» **Task description**:
If a record below holds a picture, drop the picture and restate everything else word for word.

» **Dataset records**:
+++
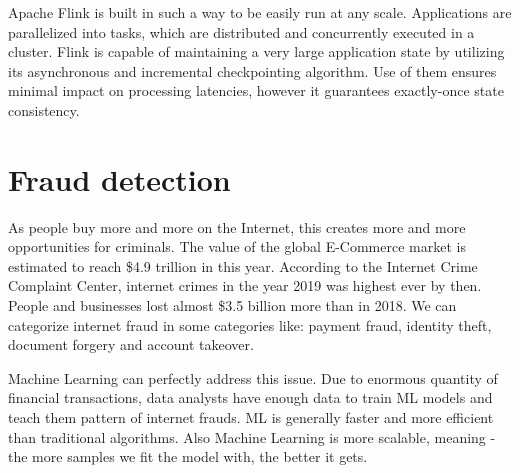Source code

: Apache Flink is built in such a way to be easily run at any scale. Applications are parallelized into tasks,
which are distributed and concurrently executed in a cluster.
Flink is capable of maintaining a very large application state by utilizing its asynchronous and incremental checkpointing algorithm.
Use of them ensures minimal impact on processing latencies, however it guarantees exactly-once state consistency.\cite{flink}

\section{Fraud detection}

As people buy more and more on the Internet, this creates more and more opportunities for criminals.
The value of the global E-Commerce market is estimated to reach \$4.9 trillion in this year.
According to the Internet Crime Complaint Center, internet crimes in the year 2019 was highest ever by then.
People and businesses lost almost \$3.5 billion more than in 2018. We can categorize internet fraud
in some categories like: payment fraud, identity theft, document forgery and account takeover.

Machine Learning can perfectly address this issue. Due to enormous quantity of financial transactions,
data analysts  have enough data to train ML models and teach them pattern of internet frauds.
ML is generally faster and more efficient than traditional algorithms.
Also Machine Learning is more scalable, meaning - the more samples we fit the model with, the better it gets.\cite{frauds}
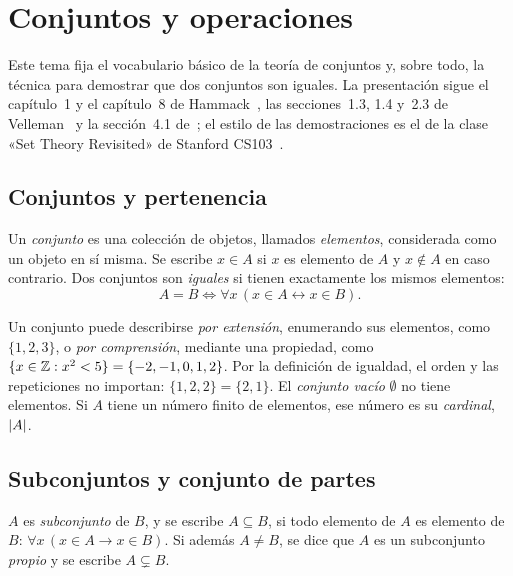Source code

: \chapter{Conjuntos y operaciones}
\label{tema:1}

Este tema fija el vocabulario básico de la teoría de conjuntos y, sobre todo, la técnica para demostrar que dos conjuntos son iguales. La presentación sigue el capítulo~1 y el capítulo~8 de Hammack~\cite{hammack}, las secciones~1.3, 1.4 y~2.3 de Velleman~\cite{velleman} y la sección~4.1 de~\cite{mcs}; el estilo de las demostraciones es el de la clase «Set Theory Revisited» de Stanford CS103~\cite{cs103set}.

\section{Conjuntos y pertenencia}

\begin{definicion}[Conjunto]
Un \emph{conjunto} es una colección de objetos, llamados \emph{elementos}, considerada como un objeto en sí misma. Se escribe $x\in A$ si $x$ es elemento de $A$ y $x\notin A$ en caso contrario. Dos conjuntos son \emph{iguales} si tienen exactamente los mismos elementos:
\[
A=B\iff \forall x\,(x\in A\leftrightarrow x\in B).
\]
\end{definicion}

Un conjunto puede describirse \emph{por extensión}, enumerando sus elementos, como $\{1,2,3\}$, o \emph{por comprensión}, mediante una propiedad, como $\{x\in\Z : x^{2}<5\}=\{-2,-1,0,1,2\}$. Por la definición de igualdad, el orden y las repeticiones no importan: $\{1,2,2\}=\{2,1\}$. El \emph{conjunto vacío} $\emptyset$ no tiene elementos. Si $A$ tiene un número finito de elementos, ese número es su \emph{cardinal}, $\abs{A}$.

\addtocounter{definicion}{1}%

\section{Subconjuntos y conjunto de partes}

\begin{definicion}[Subconjunto]
$A$ es \emph{subconjunto} de $B$, y se escribe $A\subseteq B$, si todo elemento de $A$ es elemento de $B$: $\forall x\,(x\in A\rightarrow x\in B)$. Si además $A\neq B$, se dice que $A$ es un subconjunto \emph{propio} y se escribe $A\subsetneq B$.
\end{definicion}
+++
» **Solution to the exercise**:
Source code

: Apache Flink is built in such a way to be easily run at any scale. Applications are parallelized into tasks,
which are distributed and concurrently executed in a cluster.
Flink is capable of maintaining a very large application state by utilizing its asynchronous and incremental checkpointing algorithm.
Use of them ensures minimal impact on processing latencies, however it guarantees exactly-once state consistency.\cite{flink}

\section{Fraud detection}

As people buy more and more on the Internet, this creates more and more opportunities for criminals.
The value of the global E-Commerce market is estimated to reach \$4.9 trillion in this year.
According to the Internet Crime Complaint Center, internet crimes in the year 2019 was highest ever by then.
People and businesses lost almost \$3.5 billion more than in 2018. We can categorize internet fraud
in some categories like: payment fraud, identity theft, document forgery and account takeover.

Machine Learning can perfectly address this issue. Due to enormous quantity of financial transactions,
data analysts  have enough data to train ML models and teach them pattern of internet frauds.
ML is generally faster and more efficient than traditional algorithms.
Also Machine Learning is more scalable, meaning - the more samples we fit the model with, the better it gets.\cite{frauds}
Source code

: \chapter{Conjuntos y operaciones}
\label{tema:1}

Este tema fija el vocabulario básico de la teoría de conjuntos y, sobre todo, la técnica para demostrar que dos conjuntos son iguales. La presentación sigue el capítulo~1 y el capítulo~8 de Hammack~\cite{hammack}, las secciones~1.3, 1.4 y~2.3 de Velleman~\cite{velleman} y la sección~4.1 de~\cite{mcs}; el estilo de las demostraciones es el de la clase «Set Theory Revisited» de Stanford CS103~\cite{cs103set}.

\section{Conjuntos y pertenencia}

\begin{definicion}[Conjunto]
Un \emph{conjunto} es una colección de objetos, llamados \emph{elementos}, considerada como un objeto en sí misma. Se escribe $x\in A$ si $x$ es elemento de $A$ y $x\notin A$ en caso contrario. Dos conjuntos son \emph{iguales} si tienen exactamente los mismos elementos:
\[
A=B\iff \forall x\,(x\in A\leftrightarrow x\in B).
\]
\end{definicion}

Un conjunto puede describirse \emph{por extensión}, enumerando sus elementos, como $\{1,2,3\}$, o \emph{por comprensión}, mediante una propiedad, como $\{x\in\Z : x^{2}<5\}=\{-2,-1,0,1,2\}$. Por la definición de igualdad, el orden y las repeticiones no importan: $\{1,2,2\}=\{2,1\}$. El \emph{conjunto vacío} $\emptyset$ no tiene elementos. Si $A$ tiene un número finito de elementos, ese número es su \emph{cardinal}, $\abs{A}$.

\addtocounter{definicion}{1}%

\section{Subconjuntos y conjunto de partes}

\begin{definicion}[Subconjunto]
$A$ es \emph{subconjunto} de $B$, y se escribe $A\subseteq B$, si todo elemento de $A$ es elemento de $B$: $\forall x\,(x\in A\rightarrow x\in B)$. Si además $A\neq B$, se dice que $A$ es un subconjunto \emph{propio} y se escribe $A\subsetneq B$.
\end{definicion}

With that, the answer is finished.